Wednesday, July 19, 2006

Elevator Talk

One of the bad things about my new job is that I am now subjected to the beating of having to use an elevator everyday. What is it about elevators that make them so tense? I think it’s because you are forced to be closer to people than the normal boundaries of personal space would dictate. Now, I imagine if you live in New York City or some other crowded metropolis you may think elevators are no big deal because you are constantly surrounded by tons of people, but that’s not how it is around here. People drive to work in their own car by themselves, and neighborhoods are really spread out, so you just aren’t used to having people jammed in so close. Public transport is almost non-existent. I think this is why I would go freakin’ nuts if I lived in New York City.

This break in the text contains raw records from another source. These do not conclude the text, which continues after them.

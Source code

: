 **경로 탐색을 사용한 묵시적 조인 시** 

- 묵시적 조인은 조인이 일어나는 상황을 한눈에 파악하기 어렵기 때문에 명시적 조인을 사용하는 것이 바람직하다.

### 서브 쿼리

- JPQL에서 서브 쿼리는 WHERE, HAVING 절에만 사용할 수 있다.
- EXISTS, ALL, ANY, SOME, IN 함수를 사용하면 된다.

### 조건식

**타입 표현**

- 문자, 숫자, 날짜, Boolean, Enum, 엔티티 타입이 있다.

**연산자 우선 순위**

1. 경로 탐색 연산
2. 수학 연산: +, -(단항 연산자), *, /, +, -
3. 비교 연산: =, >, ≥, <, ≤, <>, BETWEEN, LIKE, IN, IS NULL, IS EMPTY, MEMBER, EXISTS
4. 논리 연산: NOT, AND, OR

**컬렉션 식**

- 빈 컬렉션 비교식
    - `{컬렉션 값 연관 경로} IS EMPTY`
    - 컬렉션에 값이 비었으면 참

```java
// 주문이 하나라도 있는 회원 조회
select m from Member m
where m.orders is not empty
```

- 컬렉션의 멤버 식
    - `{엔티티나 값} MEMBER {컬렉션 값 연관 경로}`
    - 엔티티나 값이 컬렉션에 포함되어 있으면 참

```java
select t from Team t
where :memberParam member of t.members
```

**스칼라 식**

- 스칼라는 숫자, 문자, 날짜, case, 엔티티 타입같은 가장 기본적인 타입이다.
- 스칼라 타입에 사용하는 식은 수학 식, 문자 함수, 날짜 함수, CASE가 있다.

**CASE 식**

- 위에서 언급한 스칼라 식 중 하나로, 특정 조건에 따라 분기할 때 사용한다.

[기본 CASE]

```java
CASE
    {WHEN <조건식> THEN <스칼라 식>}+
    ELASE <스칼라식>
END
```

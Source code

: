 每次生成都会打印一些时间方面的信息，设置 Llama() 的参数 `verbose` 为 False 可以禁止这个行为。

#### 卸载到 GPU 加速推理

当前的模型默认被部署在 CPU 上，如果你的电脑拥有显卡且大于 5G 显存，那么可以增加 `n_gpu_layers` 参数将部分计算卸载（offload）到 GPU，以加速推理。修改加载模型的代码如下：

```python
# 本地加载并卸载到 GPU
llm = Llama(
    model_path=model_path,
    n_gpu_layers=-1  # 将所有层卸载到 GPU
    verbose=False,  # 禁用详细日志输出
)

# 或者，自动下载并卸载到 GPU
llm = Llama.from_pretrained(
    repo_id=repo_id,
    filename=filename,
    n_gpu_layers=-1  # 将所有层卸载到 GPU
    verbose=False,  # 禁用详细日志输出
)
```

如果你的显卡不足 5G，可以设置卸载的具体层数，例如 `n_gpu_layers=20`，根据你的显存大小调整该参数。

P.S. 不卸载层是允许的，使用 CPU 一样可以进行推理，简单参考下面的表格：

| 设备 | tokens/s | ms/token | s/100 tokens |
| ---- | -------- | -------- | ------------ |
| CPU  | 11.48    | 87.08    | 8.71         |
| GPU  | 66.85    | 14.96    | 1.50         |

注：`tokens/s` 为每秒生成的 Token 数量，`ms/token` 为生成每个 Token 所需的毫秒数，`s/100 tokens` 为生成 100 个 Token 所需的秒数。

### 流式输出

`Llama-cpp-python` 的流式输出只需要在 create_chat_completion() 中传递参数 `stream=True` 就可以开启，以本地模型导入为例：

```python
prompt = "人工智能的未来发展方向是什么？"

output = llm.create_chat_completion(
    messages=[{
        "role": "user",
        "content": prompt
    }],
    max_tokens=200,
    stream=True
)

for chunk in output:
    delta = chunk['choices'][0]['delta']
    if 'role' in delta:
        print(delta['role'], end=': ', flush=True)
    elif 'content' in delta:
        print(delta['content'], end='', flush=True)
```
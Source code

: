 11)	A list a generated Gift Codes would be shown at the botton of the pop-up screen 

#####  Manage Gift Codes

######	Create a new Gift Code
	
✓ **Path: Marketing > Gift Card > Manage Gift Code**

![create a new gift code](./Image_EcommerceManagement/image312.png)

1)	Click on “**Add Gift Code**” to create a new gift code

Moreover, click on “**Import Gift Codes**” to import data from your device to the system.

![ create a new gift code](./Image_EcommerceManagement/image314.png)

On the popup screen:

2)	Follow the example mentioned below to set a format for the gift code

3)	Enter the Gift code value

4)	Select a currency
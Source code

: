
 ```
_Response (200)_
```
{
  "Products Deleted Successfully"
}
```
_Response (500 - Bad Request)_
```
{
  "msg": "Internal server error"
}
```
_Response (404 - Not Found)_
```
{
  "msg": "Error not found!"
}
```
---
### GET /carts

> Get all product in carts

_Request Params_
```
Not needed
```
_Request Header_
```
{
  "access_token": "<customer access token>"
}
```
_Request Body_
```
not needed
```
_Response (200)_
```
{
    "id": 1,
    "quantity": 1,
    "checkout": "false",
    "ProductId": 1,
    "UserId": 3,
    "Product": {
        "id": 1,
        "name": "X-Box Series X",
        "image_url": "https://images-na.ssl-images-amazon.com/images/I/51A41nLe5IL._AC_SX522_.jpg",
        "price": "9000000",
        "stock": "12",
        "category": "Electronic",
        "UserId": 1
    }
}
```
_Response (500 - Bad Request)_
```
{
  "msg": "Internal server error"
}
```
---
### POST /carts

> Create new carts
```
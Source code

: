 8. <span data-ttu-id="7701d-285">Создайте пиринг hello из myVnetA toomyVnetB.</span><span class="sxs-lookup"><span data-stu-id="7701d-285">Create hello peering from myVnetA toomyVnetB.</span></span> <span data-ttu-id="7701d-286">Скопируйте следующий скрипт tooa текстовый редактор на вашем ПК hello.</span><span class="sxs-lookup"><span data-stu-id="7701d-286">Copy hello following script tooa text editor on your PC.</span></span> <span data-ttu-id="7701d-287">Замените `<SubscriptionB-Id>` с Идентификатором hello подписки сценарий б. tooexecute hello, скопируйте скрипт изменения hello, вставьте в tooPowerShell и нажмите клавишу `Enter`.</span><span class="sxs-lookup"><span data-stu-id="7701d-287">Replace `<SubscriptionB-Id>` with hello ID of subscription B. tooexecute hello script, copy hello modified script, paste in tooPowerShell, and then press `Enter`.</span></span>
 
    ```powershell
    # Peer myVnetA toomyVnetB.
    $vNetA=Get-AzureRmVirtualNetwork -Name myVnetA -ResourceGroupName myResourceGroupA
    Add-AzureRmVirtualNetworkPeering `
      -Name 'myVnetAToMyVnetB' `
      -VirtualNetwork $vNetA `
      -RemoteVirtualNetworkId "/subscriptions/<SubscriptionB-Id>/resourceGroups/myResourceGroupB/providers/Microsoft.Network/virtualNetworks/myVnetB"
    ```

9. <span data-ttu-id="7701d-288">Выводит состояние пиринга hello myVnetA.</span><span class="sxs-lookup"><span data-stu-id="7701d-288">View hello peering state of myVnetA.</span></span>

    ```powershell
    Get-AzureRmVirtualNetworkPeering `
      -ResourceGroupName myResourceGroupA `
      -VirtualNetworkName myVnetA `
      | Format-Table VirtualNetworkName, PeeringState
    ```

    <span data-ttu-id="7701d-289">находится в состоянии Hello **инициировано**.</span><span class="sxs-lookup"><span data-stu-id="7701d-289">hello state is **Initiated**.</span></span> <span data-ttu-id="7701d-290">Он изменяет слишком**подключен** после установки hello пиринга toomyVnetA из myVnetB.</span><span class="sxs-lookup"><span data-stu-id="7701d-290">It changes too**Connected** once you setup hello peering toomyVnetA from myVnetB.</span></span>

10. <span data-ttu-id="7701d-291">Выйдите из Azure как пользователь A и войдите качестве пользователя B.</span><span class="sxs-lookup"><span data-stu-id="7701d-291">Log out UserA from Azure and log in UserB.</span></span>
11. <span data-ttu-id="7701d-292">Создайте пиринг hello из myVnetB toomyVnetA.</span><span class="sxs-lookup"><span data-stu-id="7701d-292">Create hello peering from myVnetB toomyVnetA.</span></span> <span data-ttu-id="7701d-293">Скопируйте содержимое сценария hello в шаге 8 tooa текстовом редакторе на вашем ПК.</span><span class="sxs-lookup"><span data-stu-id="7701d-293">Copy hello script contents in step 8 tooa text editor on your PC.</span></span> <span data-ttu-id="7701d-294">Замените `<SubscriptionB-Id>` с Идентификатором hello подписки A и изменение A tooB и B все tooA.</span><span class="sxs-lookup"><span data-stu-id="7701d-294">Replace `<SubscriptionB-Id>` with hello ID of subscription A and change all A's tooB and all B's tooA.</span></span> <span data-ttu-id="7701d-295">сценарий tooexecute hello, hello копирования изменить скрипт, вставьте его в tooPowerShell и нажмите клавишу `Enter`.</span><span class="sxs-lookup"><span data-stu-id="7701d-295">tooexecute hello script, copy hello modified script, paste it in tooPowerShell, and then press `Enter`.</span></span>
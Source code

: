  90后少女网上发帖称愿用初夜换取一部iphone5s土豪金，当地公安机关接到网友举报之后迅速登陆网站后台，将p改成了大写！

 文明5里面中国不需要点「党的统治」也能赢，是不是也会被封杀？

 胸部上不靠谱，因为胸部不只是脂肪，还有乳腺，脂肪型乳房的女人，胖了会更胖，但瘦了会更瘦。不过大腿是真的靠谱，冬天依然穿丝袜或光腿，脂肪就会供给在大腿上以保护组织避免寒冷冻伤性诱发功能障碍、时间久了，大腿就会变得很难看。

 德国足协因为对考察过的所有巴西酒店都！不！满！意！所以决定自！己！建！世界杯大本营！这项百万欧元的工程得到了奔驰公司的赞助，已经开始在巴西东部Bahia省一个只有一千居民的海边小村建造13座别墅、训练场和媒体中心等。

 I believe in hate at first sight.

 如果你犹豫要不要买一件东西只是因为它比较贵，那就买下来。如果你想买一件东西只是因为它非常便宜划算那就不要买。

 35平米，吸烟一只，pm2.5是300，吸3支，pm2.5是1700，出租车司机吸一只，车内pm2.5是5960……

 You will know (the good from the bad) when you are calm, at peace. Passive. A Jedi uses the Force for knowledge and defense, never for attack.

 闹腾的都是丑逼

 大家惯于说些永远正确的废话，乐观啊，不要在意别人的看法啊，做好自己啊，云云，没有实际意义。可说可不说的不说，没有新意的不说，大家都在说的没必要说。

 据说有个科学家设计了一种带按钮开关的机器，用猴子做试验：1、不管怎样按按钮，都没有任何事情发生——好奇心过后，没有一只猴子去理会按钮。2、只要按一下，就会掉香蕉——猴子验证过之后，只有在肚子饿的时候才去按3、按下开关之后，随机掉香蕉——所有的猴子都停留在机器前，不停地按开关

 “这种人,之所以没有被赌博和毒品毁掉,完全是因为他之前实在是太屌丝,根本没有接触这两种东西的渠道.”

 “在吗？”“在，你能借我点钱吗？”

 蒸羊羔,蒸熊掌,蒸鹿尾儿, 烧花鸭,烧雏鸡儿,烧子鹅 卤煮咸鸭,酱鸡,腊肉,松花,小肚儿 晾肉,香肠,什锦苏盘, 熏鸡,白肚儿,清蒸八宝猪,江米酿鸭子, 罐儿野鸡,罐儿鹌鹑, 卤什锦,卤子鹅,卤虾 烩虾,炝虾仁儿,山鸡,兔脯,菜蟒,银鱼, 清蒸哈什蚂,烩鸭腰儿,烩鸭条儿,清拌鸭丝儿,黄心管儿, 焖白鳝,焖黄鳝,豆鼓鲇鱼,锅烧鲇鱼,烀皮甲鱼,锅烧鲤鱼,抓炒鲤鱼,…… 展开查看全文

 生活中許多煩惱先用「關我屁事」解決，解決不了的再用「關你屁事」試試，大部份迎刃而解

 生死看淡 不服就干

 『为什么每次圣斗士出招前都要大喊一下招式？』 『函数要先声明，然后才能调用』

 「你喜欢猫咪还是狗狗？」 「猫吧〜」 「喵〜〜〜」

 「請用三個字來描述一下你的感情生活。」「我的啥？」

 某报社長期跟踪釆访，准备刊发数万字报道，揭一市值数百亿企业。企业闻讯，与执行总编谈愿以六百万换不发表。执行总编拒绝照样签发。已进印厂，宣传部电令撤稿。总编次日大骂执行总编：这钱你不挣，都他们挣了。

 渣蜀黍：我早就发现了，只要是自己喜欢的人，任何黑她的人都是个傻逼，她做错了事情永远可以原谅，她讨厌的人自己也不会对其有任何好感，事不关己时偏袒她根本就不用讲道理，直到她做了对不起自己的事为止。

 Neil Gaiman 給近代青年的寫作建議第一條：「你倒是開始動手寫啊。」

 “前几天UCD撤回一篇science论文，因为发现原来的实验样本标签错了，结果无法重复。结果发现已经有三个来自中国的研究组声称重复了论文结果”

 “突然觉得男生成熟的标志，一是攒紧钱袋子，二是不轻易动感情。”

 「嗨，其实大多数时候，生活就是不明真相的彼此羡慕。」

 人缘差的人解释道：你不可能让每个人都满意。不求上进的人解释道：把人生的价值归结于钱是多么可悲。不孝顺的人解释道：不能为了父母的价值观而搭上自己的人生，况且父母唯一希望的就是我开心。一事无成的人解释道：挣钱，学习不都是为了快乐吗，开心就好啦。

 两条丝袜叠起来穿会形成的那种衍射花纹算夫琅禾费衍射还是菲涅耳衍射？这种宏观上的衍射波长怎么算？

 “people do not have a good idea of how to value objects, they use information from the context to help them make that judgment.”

The elevator experience is just so weird. You either have complete silence because everyone is so tense, or you have the one guy who tries to make small talk but no one really wants to participate so they laugh nervously. If you’re on the elevator with someone you know it seems like a relief since you can hold a somewhat normal conversation. Here are some of my elevator thoughts:

* Something that never helps is that you are forced to ride the elevator first thing when you get to work and last thing when you leave, which for me are probably the two worst possible times for me to be jammed in with strangers. In the morning I don’t want anyone talking to me before 9, much less a foot away from me. And by the end of the day I am beat down from having to interact with people, so I just want to get the hell out of there.
*God forbid you catch an elevator with the person who just finished their smoke break and smells like a dirty ashtray. That smell can literally give me a headache sometimes. Yesterday after lunch I lucked out because just as this woman walked up who declared to her companion that she had another pack of cigarettes upstairs (trust me, from her voice I’d wager she had a carton upstairs) two elevators arrived, allowing me to take the one that wouldn’t give me lung cancer by proxy.
*I can’t stand the people that bum rush the elevator right when the doors open before allowing the people inside to exit.
*I also can’t stand the people that insist on cramming in even though the elevator is obviously already full. There are 5 other ones, people.
*Some people smell really gross.
*Some people smell really good.
*Line butters or Johnny-come-latelies. Especially in the morning and after lunch there can be a lot of people waiting for an elevator. Sometimes when the elevator takes a while to arrive, people will show up right before the elevator arrives and then try to be the first to get in before all the other people who have been waiting for a minute or two. These are kind of like the bum-rush people; they think it’s all about them (when it’s obviously all about me).
*Luckily I haven’t experienced the elevator fart yet.
*Some people act like they’re doing you a huge favor if you have to ask them to push the button for your floor. Jerks.
*Damn this is a long post.

I wanted to throw in one other thing that happened yesterday that was not elevator-related, but definitely freaked me out. Cutting your fingernails at work is borderline behavior, although I will admit that I used to cut my fingernails sometimes in my own cubicle at my last job, so I can let it slide if you’re at your own desk that I don’t have to touch or look at. But bringing your nail clippers to my workspace and then cutting your nails as you stand there and talk to me? As the nail clippings land on the floor of my cubicle? Not cool, and very gross.

5 Comments:

Blogger kristen said...

Ok you should NEVER clip your nails at your desk. Never. Someone talking to you while clipping and not at their own desk? You shouldn't be their friend.

Most people in NY elevators don't talk to each other, even if it's the elevator in your building. I hate the crammers and I hate the cell phone talkers. I'm glad we're out of the elevator phase of our lives but damn did I worship that thing while being an apartment dweller.

7/20/2006 4:09 PM  
Blogger Tish said...

I have a great idea. I think I'll move to Texas and show up at your elevator. I'll smoke a whole carton of Marlboros beforehand, and I'll bum rush the elevator just as the doors open and you are waiting to get on. I'll stand a foot away from you, clipping my fingernails and otherwise being completely silent. Well, except for the occasional "elevator fart."

Sorry, just couldn't resist, babe! ;)

7/20/2006 8:00 PM  
Blogger JC said...

I can't wait!

7/21/2006 7:48 PM  
Blogger Liberal Banana said...

I am SO with you on the elevator stuff - and I live in DC and am around lots of people in the metro twice a day. Hate that, too.

No talking before 3 pm! Ha ha...

And the nailing clipping done by someone else while in close proximity to you? SO GROSS! Last week, some guy sitting behind me on the bus was cutting his nails! I heard that *clip...clip* noise and kinda turned my head in that "are you seriously cutting your nails three inches from my head?!?" way - but he didn't get the point. I repeat: SO GROSS!

7/24/2006 7:59 AM  
Blogger Jeremy Stockwell said...

Agreed on the nail-clipping-at-work ban. Anywhere within earshot, every little click, click is like a dagger in my spine.